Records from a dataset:
_ _ _ _ _ _ _

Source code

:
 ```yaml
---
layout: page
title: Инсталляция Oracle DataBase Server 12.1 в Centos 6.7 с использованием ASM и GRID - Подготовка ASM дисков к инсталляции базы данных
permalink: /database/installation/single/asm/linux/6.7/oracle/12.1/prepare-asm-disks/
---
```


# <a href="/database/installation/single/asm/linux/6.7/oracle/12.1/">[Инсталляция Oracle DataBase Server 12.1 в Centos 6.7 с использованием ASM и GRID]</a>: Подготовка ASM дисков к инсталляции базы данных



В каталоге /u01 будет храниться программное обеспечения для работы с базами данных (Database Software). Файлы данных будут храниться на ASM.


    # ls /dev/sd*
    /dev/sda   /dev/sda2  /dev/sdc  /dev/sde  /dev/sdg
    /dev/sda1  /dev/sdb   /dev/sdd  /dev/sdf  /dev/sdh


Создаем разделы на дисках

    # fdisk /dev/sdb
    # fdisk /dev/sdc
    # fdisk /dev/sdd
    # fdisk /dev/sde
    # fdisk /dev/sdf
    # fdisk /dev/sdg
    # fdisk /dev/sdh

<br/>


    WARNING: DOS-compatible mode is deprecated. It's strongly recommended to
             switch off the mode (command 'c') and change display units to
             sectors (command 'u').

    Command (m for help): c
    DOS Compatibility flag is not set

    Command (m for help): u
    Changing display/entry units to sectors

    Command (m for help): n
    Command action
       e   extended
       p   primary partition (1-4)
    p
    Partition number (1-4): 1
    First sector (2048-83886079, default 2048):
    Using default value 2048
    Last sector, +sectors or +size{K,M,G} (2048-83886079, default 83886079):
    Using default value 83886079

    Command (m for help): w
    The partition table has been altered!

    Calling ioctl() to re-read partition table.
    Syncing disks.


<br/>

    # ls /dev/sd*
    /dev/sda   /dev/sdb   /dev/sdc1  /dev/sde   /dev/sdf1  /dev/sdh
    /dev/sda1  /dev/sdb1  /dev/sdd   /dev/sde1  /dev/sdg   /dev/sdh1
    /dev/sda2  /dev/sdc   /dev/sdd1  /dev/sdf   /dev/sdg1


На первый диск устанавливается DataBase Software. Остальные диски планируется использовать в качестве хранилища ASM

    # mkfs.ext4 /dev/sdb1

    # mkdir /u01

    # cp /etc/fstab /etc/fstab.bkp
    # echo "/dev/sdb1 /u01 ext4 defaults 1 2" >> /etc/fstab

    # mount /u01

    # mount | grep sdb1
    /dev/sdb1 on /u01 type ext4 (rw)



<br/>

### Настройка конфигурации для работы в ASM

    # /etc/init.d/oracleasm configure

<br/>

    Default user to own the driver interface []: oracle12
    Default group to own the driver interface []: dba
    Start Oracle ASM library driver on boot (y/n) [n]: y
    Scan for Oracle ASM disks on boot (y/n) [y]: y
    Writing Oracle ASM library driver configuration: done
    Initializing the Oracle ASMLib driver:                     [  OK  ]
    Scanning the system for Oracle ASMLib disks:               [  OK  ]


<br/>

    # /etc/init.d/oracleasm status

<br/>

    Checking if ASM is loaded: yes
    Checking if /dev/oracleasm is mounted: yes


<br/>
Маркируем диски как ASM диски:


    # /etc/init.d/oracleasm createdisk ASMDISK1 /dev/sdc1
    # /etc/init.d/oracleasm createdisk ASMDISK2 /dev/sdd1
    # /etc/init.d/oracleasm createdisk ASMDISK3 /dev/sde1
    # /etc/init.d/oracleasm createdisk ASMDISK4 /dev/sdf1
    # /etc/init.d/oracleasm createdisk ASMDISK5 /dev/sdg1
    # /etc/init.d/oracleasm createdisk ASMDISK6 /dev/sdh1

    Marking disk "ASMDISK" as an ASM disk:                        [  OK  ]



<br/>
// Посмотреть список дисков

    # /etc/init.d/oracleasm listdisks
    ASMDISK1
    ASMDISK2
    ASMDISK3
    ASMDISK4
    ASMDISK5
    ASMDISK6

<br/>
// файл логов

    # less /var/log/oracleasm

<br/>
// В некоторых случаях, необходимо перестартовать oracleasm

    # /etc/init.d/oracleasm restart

_ _ _ _ _ _ _

**Assigned task**
Reproduce every record, making sure each one stays exactly the same.

**Expected answer**
Source code

:
 ```yaml
---
layout: page
title: Инсталляция Oracle DataBase Server 12.1 в Centos 6.7 с использованием ASM и GRID - Подготовка ASM дисков к инсталляции базы данных
permalink: /database/installation/single/asm/linux/6.7/oracle/12.1/prepare-asm-disks/
---
```


# <a href="/database/installation/single/asm/linux/6.7/oracle/12.1/">[Инсталляция Oracle DataBase Server 12.1 в Centos 6.7 с использованием ASM и GRID]</a>: Подготовка ASM дисков к инсталляции базы данных



В каталоге /u01 будет храниться программное обеспечения для работы с базами данных (Database Software). Файлы данных будут храниться на ASM.


    # ls /dev/sd*
    /dev/sda   /dev/sda2  /dev/sdc  /dev/sde  /dev/sdg
    /dev/sda1  /dev/sdb   /dev/sdd  /dev/sdf  /dev/sdh


Создаем разделы на дисках

    # fdisk /dev/sdb
    # fdisk /dev/sdc
    # fdisk /dev/sdd
    # fdisk /dev/sde
    # fdisk /dev/sdf
    # fdisk /dev/sdg
    # fdisk /dev/sdh

<br/>


    WARNING: DOS-compatible mode is deprecated. It's strongly recommended to
             switch off the mode (command 'c') and change display units to
             sectors (command 'u').

    Command (m for help): c
    DOS Compatibility flag is not set

    Command (m for help): u
    Changing display/entry units to sectors

    Command (m for help): n
    Command action
       e   extended
       p   primary partition (1-4)
    p
    Partition number (1-4): 1
    First sector (2048-83886079, default 2048):
    Using default value 2048
    Last sector, +sectors or +size{K,M,G} (2048-83886079, default 83886079):
    Using default value 83886079

    Command (m for help): w
    The partition table has been altered!

    Calling ioctl() to re-read partition table.
    Syncing disks.


<br/>

    # ls /dev/sd*
    /dev/sda   /dev/sdb   /dev/sdc1  /dev/sde   /dev/sdf1  /dev/sdh
    /dev/sda1  /dev/sdb1  /dev/sdd   /dev/sde1  /dev/sdg   /dev/sdh1
    /dev/sda2  /dev/sdc   /dev/sdd1  /dev/sdf   /dev/sdg1


На первый диск устанавливается DataBase Software. Остальные диски планируется использовать в качестве хранилища ASM

    # mkfs.ext4 /dev/sdb1

    # mkdir /u01

    # cp /etc/fstab /etc/fstab.bkp
    # echo "/dev/sdb1 /u01 ext4 defaults 1 2" >> /etc/fstab

    # mount /u01

    # mount | grep sdb1
    /dev/sdb1 on /u01 type ext4 (rw)



<br/>

### Настройка конфигурации для работы в ASM

    # /etc/init.d/oracleasm configure

<br/>

    Default user to own the driver interface []: oracle12
    Default group to own the driver interface []: dba
    Start Oracle ASM library driver on boot (y/n) [n]: y
    Scan for Oracle ASM disks on boot (y/n) [y]: y
    Writing Oracle ASM library driver configuration: done
    Initializing the Oracle ASMLib driver:                     [  OK  ]
    Scanning the system for Oracle ASMLib disks:               [  OK  ]


<br/>

    # /etc/init.d/oracleasm status

<br/>

    Checking if ASM is loaded: yes
    Checking if /dev/oracleasm is mounted: yes


<br/>
Маркируем диски как ASM диски:


    # /etc/init.d/oracleasm createdisk ASMDISK1 /dev/sdc1
    # /etc/init.d/oracleasm createdisk ASMDISK2 /dev/sdd1
    # /etc/init.d/oracleasm createdisk ASMDISK3 /dev/sde1
    # /etc/init.d/oracleasm createdisk ASMDISK4 /dev/sdf1
    # /etc/init.d/oracleasm createdisk ASMDISK5 /dev/sdg1
    # /etc/init.d/oracleasm createdisk ASMDISK6 /dev/sdh1

    Marking disk "ASMDISK" as an ASM disk:                        [  OK  ]



<br/>
// Посмотреть список дисков

    # /etc/init.d/oracleasm listdisks
    ASMDISK1
    ASMDISK2
    ASMDISK3
    ASMDISK4
    ASMDISK5
    ASMDISK6

<br/>
// файл логов

    # less /var/log/oracleasm

<br/>
// В некоторых случаях, необходимо перестартовать oracleasm

    # /etc/init.d/oracleasm restart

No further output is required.